Fünf der Betroffenen hätten sich seit Oktober 2015 angesteckt - alle in Lateinamerika, wie der Virologe Jonas Schmidt-Chanasit am Donnerstag berichtete. Weitere neue Fälle sind ihm nicht bekannt, er rechnet aber mit einer Dunkelziffer. Das Bernhard-Nocht-Institut ist auch das Referenzzentrum für Zika-Infektionen in Deutschland. Der Erreger ist vor allem schon in 23 Ländern auf dem amerikanischen Kontinent aufgetaucht.

Die Weltgesundheitsorganisation (WHO) prüft wegen der dramatischen Ausbreitung des mysteriösen Zika-Virus die Ausrufung eines globalen Gesundheitsnotstands. Dazu sei für kommenden Montag eine Krisensitzung internationaler Virusexperten einberufen worden, teilte WHO-Generaldirektorin Margaret Chan am Donnerstag in Genf mit.

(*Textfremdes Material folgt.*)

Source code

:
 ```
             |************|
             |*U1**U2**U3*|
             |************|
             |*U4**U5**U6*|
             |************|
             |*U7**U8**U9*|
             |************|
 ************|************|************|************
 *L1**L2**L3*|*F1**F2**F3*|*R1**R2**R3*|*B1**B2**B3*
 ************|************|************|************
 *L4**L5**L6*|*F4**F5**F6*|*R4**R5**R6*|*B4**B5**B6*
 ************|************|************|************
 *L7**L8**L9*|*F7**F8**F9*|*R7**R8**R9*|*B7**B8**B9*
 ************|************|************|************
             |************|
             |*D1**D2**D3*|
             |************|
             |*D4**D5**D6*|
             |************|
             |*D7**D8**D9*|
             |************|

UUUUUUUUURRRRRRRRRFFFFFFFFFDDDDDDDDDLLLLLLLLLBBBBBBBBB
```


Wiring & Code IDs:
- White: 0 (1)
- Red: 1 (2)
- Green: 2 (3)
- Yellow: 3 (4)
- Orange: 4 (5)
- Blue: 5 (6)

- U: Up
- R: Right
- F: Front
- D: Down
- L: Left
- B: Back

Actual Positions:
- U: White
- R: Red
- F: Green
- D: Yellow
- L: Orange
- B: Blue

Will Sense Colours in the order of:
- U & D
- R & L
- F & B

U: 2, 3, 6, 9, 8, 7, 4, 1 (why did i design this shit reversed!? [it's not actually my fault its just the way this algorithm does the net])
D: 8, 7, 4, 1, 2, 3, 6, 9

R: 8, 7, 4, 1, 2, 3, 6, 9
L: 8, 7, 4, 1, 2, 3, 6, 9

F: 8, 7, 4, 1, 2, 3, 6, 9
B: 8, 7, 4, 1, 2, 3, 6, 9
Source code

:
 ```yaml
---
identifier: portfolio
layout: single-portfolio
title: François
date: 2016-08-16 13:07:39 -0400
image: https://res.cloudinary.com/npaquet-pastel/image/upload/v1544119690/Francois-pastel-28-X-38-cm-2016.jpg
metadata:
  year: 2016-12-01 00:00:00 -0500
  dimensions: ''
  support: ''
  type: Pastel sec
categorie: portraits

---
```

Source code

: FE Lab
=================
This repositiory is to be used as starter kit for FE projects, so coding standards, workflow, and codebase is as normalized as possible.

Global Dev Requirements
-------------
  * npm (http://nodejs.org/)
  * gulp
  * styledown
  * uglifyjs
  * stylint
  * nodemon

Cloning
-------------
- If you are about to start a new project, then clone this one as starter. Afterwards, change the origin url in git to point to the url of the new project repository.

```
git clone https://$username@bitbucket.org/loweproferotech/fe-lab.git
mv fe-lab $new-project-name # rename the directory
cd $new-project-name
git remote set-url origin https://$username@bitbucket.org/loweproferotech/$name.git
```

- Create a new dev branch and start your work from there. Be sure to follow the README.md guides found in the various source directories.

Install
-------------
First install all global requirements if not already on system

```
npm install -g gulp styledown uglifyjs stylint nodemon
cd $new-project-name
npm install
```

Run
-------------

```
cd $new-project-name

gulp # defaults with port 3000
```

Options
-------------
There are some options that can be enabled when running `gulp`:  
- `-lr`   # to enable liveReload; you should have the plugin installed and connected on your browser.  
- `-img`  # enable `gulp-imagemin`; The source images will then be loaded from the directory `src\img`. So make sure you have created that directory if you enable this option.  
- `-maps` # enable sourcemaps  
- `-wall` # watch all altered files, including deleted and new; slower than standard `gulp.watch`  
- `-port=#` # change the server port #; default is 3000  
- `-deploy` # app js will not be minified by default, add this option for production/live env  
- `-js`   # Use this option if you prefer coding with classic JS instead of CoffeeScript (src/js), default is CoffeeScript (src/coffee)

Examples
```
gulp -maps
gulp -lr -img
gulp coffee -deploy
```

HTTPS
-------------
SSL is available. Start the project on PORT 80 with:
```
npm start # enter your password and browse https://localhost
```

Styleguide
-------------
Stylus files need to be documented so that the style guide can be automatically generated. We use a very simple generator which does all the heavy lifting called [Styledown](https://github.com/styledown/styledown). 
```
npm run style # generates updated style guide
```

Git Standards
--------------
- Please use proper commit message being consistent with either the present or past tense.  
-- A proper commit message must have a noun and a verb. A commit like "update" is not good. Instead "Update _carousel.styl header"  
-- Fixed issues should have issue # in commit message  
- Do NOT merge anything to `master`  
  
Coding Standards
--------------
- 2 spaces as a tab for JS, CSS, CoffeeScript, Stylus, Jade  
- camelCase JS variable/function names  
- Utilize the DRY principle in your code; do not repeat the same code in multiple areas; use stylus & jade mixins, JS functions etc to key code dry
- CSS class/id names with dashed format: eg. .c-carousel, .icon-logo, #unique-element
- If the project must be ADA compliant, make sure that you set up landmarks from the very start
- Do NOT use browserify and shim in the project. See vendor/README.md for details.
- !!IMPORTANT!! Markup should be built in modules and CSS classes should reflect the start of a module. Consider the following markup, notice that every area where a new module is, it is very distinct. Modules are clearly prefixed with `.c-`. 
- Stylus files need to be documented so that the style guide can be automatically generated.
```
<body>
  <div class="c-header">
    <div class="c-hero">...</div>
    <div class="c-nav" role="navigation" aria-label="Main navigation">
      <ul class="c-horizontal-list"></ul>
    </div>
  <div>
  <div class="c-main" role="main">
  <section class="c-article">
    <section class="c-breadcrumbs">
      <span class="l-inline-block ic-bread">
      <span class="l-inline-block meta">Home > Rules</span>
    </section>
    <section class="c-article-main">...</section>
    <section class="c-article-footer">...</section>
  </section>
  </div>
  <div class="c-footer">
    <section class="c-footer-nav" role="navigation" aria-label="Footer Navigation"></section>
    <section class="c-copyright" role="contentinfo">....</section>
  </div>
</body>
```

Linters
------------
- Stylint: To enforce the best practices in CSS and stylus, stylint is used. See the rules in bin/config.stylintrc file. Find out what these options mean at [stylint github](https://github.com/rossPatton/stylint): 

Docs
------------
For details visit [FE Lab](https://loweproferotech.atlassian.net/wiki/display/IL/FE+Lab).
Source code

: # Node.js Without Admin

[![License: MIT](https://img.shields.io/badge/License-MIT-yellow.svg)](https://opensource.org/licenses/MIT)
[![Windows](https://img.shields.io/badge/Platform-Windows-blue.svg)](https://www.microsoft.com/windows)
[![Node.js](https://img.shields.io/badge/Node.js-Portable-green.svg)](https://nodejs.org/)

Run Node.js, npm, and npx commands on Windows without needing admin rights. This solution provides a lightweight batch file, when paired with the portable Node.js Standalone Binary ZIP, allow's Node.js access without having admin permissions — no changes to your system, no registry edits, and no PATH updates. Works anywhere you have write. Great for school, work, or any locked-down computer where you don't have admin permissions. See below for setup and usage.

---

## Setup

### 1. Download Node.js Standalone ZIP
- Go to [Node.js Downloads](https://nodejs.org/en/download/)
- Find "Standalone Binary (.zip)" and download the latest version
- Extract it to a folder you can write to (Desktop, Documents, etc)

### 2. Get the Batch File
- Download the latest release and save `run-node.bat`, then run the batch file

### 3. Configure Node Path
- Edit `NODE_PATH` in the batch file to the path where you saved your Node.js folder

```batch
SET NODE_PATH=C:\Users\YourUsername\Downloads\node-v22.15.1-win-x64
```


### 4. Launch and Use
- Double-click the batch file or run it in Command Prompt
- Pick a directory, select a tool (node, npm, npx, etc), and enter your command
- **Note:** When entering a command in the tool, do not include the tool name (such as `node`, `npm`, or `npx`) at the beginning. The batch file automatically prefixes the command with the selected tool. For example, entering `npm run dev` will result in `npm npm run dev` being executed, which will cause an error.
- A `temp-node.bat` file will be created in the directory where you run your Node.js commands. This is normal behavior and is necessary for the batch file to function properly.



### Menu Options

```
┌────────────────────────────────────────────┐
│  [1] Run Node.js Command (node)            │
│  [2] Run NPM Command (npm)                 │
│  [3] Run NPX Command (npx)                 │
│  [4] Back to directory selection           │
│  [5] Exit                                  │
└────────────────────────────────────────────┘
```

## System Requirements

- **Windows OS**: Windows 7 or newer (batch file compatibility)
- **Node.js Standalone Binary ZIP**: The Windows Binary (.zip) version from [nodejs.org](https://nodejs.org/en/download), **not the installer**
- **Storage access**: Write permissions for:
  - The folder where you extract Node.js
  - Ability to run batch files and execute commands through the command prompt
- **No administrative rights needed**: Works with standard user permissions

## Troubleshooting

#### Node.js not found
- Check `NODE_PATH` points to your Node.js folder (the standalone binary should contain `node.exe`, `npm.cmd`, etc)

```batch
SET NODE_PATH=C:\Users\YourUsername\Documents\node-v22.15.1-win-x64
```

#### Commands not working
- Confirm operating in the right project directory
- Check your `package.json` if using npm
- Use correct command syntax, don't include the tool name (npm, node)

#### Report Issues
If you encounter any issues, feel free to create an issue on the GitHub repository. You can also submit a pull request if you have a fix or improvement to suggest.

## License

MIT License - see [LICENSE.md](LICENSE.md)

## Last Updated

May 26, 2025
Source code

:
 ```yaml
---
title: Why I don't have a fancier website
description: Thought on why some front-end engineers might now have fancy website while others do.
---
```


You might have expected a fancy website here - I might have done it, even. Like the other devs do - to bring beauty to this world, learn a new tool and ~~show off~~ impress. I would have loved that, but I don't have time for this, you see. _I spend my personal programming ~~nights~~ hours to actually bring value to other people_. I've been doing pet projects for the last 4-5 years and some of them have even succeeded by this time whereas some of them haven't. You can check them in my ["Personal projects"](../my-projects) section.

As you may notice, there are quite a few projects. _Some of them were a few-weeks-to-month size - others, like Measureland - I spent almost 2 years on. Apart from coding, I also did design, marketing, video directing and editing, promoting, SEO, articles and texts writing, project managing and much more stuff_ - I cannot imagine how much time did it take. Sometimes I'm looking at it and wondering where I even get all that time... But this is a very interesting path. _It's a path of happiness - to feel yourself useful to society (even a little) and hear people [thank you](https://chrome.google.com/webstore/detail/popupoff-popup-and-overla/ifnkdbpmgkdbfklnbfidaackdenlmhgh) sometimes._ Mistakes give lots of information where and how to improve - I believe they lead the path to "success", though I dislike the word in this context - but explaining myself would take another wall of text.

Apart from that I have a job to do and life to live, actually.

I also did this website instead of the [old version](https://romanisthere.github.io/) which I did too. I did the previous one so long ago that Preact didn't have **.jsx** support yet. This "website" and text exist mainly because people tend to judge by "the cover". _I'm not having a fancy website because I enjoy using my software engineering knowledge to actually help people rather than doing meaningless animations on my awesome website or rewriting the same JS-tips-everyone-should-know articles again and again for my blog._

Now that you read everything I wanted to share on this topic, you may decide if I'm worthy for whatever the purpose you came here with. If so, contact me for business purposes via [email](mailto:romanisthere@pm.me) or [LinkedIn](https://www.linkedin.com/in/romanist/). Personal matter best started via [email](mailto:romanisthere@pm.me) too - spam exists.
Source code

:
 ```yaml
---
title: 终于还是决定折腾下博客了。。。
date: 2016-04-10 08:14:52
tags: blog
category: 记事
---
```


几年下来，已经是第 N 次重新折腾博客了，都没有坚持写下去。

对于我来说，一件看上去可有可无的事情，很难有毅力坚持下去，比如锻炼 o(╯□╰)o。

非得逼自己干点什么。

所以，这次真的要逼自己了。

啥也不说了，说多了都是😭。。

Chan sprach von einer "explosionsartigen" Verbreitung des gerade für schwangere Frauen gefährlichen Zika-Virus, das im Verdacht steht, bei Babys Schädelfehlbildungen zu verursachen.

Möglicherweise gebe es allein in Brasilien bereits 1,5 Millionen Zika-Fälle. In ganz Amerika könnte es ohne energische Gegenmaßnahmen zu drei bis vier Millionen Ansteckungen kommen, befürchtet die WHO. Dies sei Anlass zu "großer Sorge". Hauptgrund dafür sind laut Chan Hinweise, wonach das Zika-Virus Mikrozephalie auslösen kann: Babys kommen mit zu kleinen Schädeln auf die Welt; geistige Beeinträchtigungen sind die Folge. Das Virus wird wie das Dengue-Fieber von der Moskitoart Aedes aegypti übertragen.

In Rio de Janeiro versprechen die Organisatoren des Karnevals und der Olympischen Spiele, dass mit Sonderbekämpfungsprogrammen Gefahren für Touristen verhindert werden sollen. Im Bundesstaat Rio de Janeiro hat sich die Zahl der Babys und Embryonen mit Schädelfehlbildungen auf 171 erhöht. Landesweit gibt es 4180 Fälle, bei zwölf ist eindeutig festgestellt worden, dass sich die Mütter zuvor mit Zika infiziert hatten. In Brasilien starben bereits 68 Babys durch Mikrozephalie.